-- Exercise --
Every record that follows should be written out again without any change.

*** Opening Records supplied ***

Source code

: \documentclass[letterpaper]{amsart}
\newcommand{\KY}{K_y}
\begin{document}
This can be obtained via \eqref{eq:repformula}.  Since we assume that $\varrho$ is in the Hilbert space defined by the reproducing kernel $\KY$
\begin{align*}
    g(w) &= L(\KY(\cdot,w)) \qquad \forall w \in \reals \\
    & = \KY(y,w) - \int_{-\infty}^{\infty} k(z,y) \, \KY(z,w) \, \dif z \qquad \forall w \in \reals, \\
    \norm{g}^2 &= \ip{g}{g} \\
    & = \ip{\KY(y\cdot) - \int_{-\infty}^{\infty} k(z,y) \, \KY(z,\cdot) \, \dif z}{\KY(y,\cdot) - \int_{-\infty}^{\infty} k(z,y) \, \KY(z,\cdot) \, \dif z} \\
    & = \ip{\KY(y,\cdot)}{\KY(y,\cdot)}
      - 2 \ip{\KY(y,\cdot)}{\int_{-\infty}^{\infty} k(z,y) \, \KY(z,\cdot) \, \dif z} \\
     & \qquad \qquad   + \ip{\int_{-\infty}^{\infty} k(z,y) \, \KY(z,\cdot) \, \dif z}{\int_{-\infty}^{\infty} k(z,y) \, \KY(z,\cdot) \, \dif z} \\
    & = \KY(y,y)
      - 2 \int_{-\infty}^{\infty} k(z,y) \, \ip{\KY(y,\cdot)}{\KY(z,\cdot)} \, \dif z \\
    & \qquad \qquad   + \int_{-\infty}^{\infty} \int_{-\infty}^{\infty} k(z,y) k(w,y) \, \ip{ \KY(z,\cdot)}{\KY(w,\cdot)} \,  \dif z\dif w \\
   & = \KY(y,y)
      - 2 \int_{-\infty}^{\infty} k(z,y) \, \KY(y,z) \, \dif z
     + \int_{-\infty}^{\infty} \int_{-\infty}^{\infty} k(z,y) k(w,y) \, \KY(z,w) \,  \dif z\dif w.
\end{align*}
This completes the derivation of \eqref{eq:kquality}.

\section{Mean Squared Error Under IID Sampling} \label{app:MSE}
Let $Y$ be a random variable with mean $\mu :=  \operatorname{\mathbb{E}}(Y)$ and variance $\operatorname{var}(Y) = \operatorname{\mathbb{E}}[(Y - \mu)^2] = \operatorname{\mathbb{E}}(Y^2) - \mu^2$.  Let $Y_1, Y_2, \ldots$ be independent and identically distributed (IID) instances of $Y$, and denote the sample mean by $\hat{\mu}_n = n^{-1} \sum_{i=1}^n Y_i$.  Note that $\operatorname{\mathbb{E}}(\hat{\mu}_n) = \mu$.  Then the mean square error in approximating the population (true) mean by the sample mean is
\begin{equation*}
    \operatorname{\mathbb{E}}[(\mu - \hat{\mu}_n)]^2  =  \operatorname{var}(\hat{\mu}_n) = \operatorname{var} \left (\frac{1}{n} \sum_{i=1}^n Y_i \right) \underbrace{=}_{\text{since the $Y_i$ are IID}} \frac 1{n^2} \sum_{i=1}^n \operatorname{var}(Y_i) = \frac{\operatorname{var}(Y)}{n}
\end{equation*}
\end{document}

*** Closing Records supplied ***

-- Result of this task --
Source code

: \documentclass[letterpaper]{amsart}
\newcommand{\KY}{K_y}
\begin{document}
This can be obtained via \eqref{eq:repformula}.  Since we assume that $\varrho$ is in the Hilbert space defined by the reproducing kernel $\KY$
\begin{align*}
    g(w) &= L(\KY(\cdot,w)) \qquad \forall w \in \reals \\
    & = \KY(y,w) - \int_{-\infty}^{\infty} k(z,y) \, \KY(z,w) \, \dif z \qquad \forall w \in \reals, \\
    \norm{g}^2 &= \ip{g}{g} \\
    & = \ip{\KY(y\cdot) - \int_{-\infty}^{\infty} k(z,y) \, \KY(z,\cdot) \, \dif z}{\KY(y,\cdot) - \int_{-\infty}^{\infty} k(z,y) \, \KY(z,\cdot) \, \dif z} \\
    & = \ip{\KY(y,\cdot)}{\KY(y,\cdot)}
      - 2 \ip{\KY(y,\cdot)}{\int_{-\infty}^{\infty} k(z,y) \, \KY(z,\cdot) \, \dif z} \\
     & \qquad \qquad   + \ip{\int_{-\infty}^{\infty} k(z,y) \, \KY(z,\cdot) \, \dif z}{\int_{-\infty}^{\infty} k(z,y) \, \KY(z,\cdot) \, \dif z} \\
    & = \KY(y,y)
      - 2 \int_{-\infty}^{\infty} k(z,y) \, \ip{\KY(y,\cdot)}{\KY(z,\cdot)} \, \dif z \\
    & \qquad \qquad   + \int_{-\infty}^{\infty} \int_{-\infty}^{\infty} k(z,y) k(w,y) \, \ip{ \KY(z,\cdot)}{\KY(w,\cdot)} \,  \dif z\dif w \\
   & = \KY(y,y)
      - 2 \int_{-\infty}^{\infty} k(z,y) \, \KY(y,z) \, \dif z
     + \int_{-\infty}^{\infty} \int_{-\infty}^{\infty} k(z,y) k(w,y) \, \KY(z,w) \,  \dif z\dif w.
\end{align*}
This completes the derivation of \eqref{eq:kquality}.

\section{Mean Squared Error Under IID Sampling} \label{app:MSE}
Let $Y$ be a random variable with mean $\mu :=  \operatorname{\mathbb{E}}(Y)$ and variance $\operatorname{var}(Y) = \operatorname{\mathbb{E}}[(Y - \mu)^2] = \operatorname{\mathbb{E}}(Y^2) - \mu^2$.  Let $Y_1, Y_2, \ldots$ be independent and identically distributed (IID) instances of $Y$, and denote the sample mean by $\hat{\mu}_n = n^{-1} \sum_{i=1}^n Y_i$.  Note that $\operatorname{\mathbb{E}}(\hat{\mu}_n) = \mu$.  Then the mean square error in approximating the population (true) mean by the sample mean is
\begin{equation*}
    \operatorname{\mathbb{E}}[(\mu - \hat{\mu}_n)]^2  =  \operatorname{var}(\hat{\mu}_n) = \operatorname{var} \left (\frac{1}{n} \sum_{i=1}^n Y_i \right) \underbrace{=}_{\text{since the $Y_i$ are IID}} \frac 1{n^2} \sum_{i=1}^n \operatorname{var}(Y_i) = \frac{\operatorname{var}(Y)}{n}
\end{equation*}
\end{document}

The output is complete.